I need your expert opinions...

Im starting a sports orientated company in the next few months and i am in the process of designing the company uniform.

As im selling products for the sports market i want to use branded clothing such as Nike, Under Armounr etc... and put my logo on it, thus using it as company workwear

Ive contacted Nike and they said this.

_"Nike does not grant permission to use or modify our trademarks, logos, images, advertising or similar materials. It is your responsibility to determine whether your proposed use is legally permissible. For example, some uses of our logos in a textbook may be considered “fair use.” "_


Of course i am not selling their products just wearing them with my logo on it,

Whats your opinions,

Scott


----------



## afein8 (May 31, 2013)

Many major apparel suppliers offer branded merchandise in apparel categories. Izod, New Balance, Champion, Nike Golf, Adidas Golf are common for the performance category.
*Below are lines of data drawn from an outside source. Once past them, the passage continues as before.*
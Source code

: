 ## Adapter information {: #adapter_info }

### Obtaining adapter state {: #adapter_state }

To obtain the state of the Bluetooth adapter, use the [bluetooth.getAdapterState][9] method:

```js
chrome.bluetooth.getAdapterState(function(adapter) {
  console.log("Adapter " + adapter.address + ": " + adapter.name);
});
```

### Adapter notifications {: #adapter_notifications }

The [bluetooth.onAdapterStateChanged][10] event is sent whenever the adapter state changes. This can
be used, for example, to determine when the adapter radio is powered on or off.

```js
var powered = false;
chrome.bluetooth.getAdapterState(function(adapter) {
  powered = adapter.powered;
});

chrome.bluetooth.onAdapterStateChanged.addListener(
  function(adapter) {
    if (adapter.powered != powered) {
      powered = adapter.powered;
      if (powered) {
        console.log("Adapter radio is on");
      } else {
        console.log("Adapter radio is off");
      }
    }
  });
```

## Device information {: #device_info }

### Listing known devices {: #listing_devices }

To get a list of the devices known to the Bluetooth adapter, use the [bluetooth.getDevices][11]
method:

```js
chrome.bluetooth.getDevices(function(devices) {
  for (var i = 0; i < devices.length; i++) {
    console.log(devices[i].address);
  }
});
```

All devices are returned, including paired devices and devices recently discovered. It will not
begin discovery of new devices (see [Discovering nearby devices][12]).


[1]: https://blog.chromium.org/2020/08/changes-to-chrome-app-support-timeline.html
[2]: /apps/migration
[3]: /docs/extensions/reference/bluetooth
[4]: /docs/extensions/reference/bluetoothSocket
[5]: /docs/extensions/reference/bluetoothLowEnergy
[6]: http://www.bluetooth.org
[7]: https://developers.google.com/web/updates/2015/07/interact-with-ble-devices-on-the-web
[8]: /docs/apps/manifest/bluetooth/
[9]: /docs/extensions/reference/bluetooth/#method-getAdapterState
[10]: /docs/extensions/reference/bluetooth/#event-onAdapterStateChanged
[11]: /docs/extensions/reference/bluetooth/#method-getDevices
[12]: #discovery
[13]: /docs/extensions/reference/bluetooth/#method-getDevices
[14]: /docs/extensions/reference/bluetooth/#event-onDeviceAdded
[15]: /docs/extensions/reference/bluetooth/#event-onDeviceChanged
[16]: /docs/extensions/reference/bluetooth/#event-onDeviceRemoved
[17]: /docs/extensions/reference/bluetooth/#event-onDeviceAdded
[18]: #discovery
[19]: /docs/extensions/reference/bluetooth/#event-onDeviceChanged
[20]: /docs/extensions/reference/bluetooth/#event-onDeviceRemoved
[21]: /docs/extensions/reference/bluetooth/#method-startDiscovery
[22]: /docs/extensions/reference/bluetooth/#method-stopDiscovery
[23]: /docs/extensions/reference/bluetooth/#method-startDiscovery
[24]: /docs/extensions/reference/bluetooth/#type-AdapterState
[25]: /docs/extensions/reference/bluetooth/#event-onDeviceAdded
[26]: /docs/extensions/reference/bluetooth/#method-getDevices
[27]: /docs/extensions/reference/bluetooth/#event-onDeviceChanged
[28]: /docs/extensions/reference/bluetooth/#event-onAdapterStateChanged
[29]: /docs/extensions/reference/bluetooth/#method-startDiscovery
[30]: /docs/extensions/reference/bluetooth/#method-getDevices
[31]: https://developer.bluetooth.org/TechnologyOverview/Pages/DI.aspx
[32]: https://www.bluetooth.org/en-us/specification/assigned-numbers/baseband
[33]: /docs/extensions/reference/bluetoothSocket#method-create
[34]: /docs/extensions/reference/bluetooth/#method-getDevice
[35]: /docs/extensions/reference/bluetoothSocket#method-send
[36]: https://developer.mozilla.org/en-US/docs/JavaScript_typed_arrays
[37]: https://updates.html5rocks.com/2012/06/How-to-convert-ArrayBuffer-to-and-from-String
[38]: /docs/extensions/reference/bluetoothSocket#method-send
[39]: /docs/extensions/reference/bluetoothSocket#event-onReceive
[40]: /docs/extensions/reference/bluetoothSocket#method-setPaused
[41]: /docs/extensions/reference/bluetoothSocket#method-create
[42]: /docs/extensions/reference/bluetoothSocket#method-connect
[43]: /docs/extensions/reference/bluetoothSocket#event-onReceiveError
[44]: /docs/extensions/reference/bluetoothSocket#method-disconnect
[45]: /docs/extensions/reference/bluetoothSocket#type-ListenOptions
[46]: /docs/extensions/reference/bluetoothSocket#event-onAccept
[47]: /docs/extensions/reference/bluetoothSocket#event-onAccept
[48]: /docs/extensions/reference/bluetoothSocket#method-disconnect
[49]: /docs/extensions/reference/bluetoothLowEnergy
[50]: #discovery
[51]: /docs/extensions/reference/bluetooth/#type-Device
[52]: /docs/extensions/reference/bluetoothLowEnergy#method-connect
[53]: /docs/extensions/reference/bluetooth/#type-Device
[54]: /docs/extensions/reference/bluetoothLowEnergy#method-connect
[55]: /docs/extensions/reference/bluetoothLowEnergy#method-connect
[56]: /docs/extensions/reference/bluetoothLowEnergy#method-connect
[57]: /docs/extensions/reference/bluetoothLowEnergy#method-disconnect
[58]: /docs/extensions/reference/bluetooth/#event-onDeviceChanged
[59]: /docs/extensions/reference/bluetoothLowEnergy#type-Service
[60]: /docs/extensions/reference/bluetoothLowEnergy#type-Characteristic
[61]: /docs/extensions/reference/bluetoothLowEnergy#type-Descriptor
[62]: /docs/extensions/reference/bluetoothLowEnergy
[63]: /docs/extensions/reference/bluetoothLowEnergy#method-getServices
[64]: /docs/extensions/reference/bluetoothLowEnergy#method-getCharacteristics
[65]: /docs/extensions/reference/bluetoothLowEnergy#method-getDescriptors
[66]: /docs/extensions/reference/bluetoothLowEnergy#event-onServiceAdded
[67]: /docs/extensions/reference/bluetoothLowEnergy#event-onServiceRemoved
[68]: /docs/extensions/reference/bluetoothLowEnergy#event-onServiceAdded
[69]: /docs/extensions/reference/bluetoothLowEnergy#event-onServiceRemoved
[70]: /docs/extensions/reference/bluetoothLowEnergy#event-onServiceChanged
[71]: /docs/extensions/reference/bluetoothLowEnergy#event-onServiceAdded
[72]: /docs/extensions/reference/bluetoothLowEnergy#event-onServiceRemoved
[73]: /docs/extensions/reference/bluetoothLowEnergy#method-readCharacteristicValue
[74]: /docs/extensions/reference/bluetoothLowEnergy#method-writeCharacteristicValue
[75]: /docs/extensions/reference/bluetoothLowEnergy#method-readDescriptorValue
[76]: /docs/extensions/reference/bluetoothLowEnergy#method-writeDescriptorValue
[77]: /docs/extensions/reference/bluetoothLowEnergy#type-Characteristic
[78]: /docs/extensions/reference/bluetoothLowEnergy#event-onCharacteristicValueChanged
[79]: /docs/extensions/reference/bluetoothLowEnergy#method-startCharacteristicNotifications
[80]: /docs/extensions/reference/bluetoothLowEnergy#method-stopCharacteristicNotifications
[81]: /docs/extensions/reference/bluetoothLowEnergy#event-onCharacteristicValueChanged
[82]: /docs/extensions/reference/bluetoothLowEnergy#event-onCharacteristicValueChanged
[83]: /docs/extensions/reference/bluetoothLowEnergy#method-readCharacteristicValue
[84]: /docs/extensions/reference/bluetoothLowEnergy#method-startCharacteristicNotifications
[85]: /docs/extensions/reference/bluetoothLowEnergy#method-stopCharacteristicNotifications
Try Alpha Shirt, Bodek and Rhodes, and Sanmar. 
Some brands like Nike and Under Armour are heavily controlled and only sell wholesale under specific conditions.
BTW... my customers respond very well to branded merch.
Good Luck!


----------



## splathead (Dec 4, 2005)

timmyscott said:


> As im selling products for the sports market i want to use branded clothing such as Nike, Under Armounr etc... and put my logo on it, thus using it as company workwear
> 
> Ive contacted Nike and they said this.
> 
> _"Nike does not grant permission to use or modify our trademarks, logos, images, advertising or similar materials. It is your responsibility to determine whether your proposed use is legally permissible. For example, some uses of our logos in a textbook may be considered “fair use.” "_


You're perfectly within your rights to buy Nike products, put your logo on it, and then either wear them yourself or resell them. Nike themselves even sells some of their products wholesale to the decorator's market specifically for this purpose. Sanmar.com wholesales Nike product.

That statement from Nike is their standard corporate spiel and has nothing to do with what you will be doing.


----------